Document images with source code:
# # # # # # #

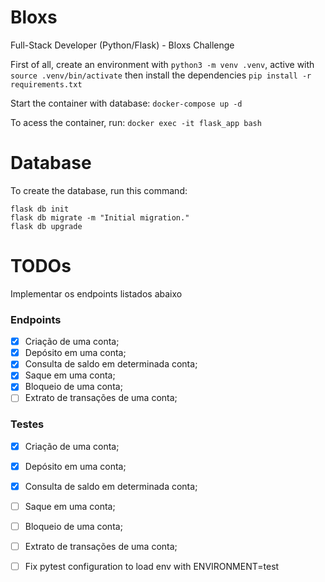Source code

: # Bloxs

Full-Stack Developer (Python/Flask) - Bloxs Challenge


First of all, create an environment with ```python3 -m venv .venv```, active with ```source .venv/bin/activate``` then install the dependencies ```pip install -r requirements.txt```

Start the container with database:
```docker-compose up -d```

To acess the container, run:
```docker exec -it flask_app bash```


# Database

To create the database, run this command:
```
flask db init
flask db migrate -m "Initial migration."
flask db upgrade
```


# TODOs

Implementar os endpoints listados abaixo

### Endpoints

- [x] Criação de uma conta;
- [x] Depósito em uma conta;
- [x] Consulta de saldo em determinada conta;
- [x] Saque em uma conta;
- [x] Bloqueio de uma conta;
- [ ] Extrato de transações de uma conta;

### Testes

- [x] Criação de uma conta;
- [x] Depósito em uma conta;
- [x] Consulta de saldo em determinada conta;
- [ ] Saque em uma conta;
- [ ] Bloqueio de uma conta;
- [ ] Extrato de transações de uma conta;
- [ ] Fix pytest configuration to load env with ENVIRONMENT=test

# # # # # # #

Work request:
What is needed is a word-for-word copy of the records above, excluding pictures.

Completed exercise:
Source code

: # Bloxs

Full-Stack Developer (Python/Flask) - Bloxs Challenge


First of all, create an environment with ```python3 -m venv .venv```, active with ```source .venv/bin/activate``` then install the dependencies ```pip install -r requirements.txt```

Start the container with database:
```docker-compose up -d```

To acess the container, run:
```docker exec -it flask_app bash```


# Database

To create the database, run this command:
```
flask db init
flask db migrate -m "Initial migration."
flask db upgrade
```


# TODOs

Implementar os endpoints listados abaixo

### Endpoints

- [x] Criação de uma conta;
- [x] Depósito em uma conta;
- [x] Consulta de saldo em determinada conta;
- [x] Saque em uma conta;
- [x] Bloqueio de uma conta;
- [ ] Extrato de transações de uma conta;

### Testes

- [x] Criação de uma conta;
- [x] Depósito em uma conta;
- [x] Consulta de saldo em determinada conta;
- [ ] Saque em uma conta;
- [ ] Bloqueio de uma conta;
- [ ] Extrato de transações de uma conta;
- [ ] Fix pytest configuration to load env with ENVIRONMENT=test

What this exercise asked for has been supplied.